Bueno, he escrito algunos trabajos sobre esa jerarquía de legitimidad en el espacio público a la hora de opinar. Esto ha sido así a lo largo de la historia; hay voces que gozaban de más autoridad y otras que han estado siempre en los márgenes. Los trabajos que yo cito en el libro tienen que ver con el Brexit y cómo se desprestigiaba a las expertas cuando hablaban de las implicaciones económicas. Ahí el ejemplo claro fue el secretario de Justicia del Reino Unido, Michael Gove, cuando dijo «estamos hartos de los expertos». Pero en el caso de las mujeres, la crítica muchas veces tiene más que ver con la identidad de la propia experta que con los argumentos que da. Esto demuestra la importancia de qué voces cuentan como narradores legítimos en el espacio público y qué voces se han deslegitimado, incluso la voz de la ciencia. Esto nos lleva a distinguir entre la verdad valiente, el discurso valiente, y el otro discurso que pasa por valiente porque dice que habla sin filtros. Y aquí hay una trampa peligrosa: se ha confundido la verdad valiente con el discurso «sin filtros». Verdad valiente es cuando alguien dice algo incómodo basado en hechos, aunque le cueste poder: un científico que advierte sobre el cambio climático contra intereses petroleros, un periodista que investiga la corrupción arriesgando su carrera. Discurso «sin filtros» es cuando alguien dice algo ofensivo o falso y lo presenta como valentía: Trump diciendo que las elecciones fueron robadas, políticos que llaman «valentía» a insultar minorías. No es valentía, es impunidad disfrazada de transgresión.
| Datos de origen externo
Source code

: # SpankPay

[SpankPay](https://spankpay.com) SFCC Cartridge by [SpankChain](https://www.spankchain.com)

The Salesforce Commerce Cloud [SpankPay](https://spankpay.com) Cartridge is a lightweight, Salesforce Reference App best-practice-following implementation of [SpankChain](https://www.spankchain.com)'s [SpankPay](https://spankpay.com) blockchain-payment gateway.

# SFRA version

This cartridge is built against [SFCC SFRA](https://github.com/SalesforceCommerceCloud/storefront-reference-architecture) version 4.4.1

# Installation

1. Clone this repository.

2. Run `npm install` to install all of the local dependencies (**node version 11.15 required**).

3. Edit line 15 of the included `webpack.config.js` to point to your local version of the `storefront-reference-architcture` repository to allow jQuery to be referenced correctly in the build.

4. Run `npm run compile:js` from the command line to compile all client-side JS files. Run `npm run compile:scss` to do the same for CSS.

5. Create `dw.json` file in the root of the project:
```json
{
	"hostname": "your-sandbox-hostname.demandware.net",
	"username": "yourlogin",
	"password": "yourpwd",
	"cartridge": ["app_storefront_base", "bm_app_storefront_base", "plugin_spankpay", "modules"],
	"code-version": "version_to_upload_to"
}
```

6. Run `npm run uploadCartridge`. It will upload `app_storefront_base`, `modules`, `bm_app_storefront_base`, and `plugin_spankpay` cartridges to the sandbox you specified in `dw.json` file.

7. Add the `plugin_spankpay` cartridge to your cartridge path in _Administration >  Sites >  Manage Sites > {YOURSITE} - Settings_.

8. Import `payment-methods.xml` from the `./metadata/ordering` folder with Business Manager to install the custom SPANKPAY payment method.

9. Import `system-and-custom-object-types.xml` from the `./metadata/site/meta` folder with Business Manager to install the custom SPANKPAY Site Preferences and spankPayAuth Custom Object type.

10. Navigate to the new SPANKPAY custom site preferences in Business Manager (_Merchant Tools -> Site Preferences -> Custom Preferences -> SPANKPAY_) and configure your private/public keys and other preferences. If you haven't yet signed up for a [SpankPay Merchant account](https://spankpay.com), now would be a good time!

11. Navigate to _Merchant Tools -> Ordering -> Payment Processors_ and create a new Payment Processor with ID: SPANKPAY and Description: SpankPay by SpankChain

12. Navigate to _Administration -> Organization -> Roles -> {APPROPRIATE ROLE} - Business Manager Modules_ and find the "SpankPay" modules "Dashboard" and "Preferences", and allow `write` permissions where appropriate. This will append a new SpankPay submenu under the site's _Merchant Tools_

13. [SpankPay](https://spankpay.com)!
La diferencia es crucial: uno desafía al poder con hechos o desde una voz con conciencia moral. El otro ejerce poder sin consecuencias.
«Se ha confundido la verdad valiente con el discurso ‘sin filtros’»
Cierra el libro hablando de los medios de comunicación y el periodismo con una sentencia muy dura: «El objetivo no es tanto salvar al periodismo sino la función pública que realizaba». Si no van a seguir siendo los medios, ¿quiénes serán los nuevos actores que lleven a cabo esta función?
No creo que tengan que ser otros actores, ni que vayamos a volver al mundo de antes. El espacio público ha cambiado y las redes lo han hecho. Hay una lectura positiva en esto: han entrado opiniones que eran totalmente marginales y que han roto el consenso hegemónico. Defiendo la importancia de la crónica y el relato de los hechos a partir de la imparcialidad homérica. La imparcialidad homérica, según Arendt, no guarda silencio sobre el vencido, da testimonio de Héctor y de Aquiles. Lo que hace Homero es mostrar todos los lados con dignidad y preservar esa pluralidad de perspectivas. La imparcialidad homérica no es equidistancia, no es tratar todas las afirmaciones como igualmente válidas, ni es dar el mismo peso a los hechos y a las mentiras. Es dar testimonio de hechos como son. A veces, esa falsa equidistancia hace que se normalicen cosas que nunca deberían haberse normalizado. La clave está en la pluralidad de perspectivas y la imparcialidad, que no es equidistancia. Lo que no podemos es volver a asistir a casos como la cobertura de la BBC en las elecciones de 2024, que ponía al mismo nivel una propuesta de justicia de Kamala Harris que las declaraciones de Donald Trump diciendo que iba a fusilar periodistas.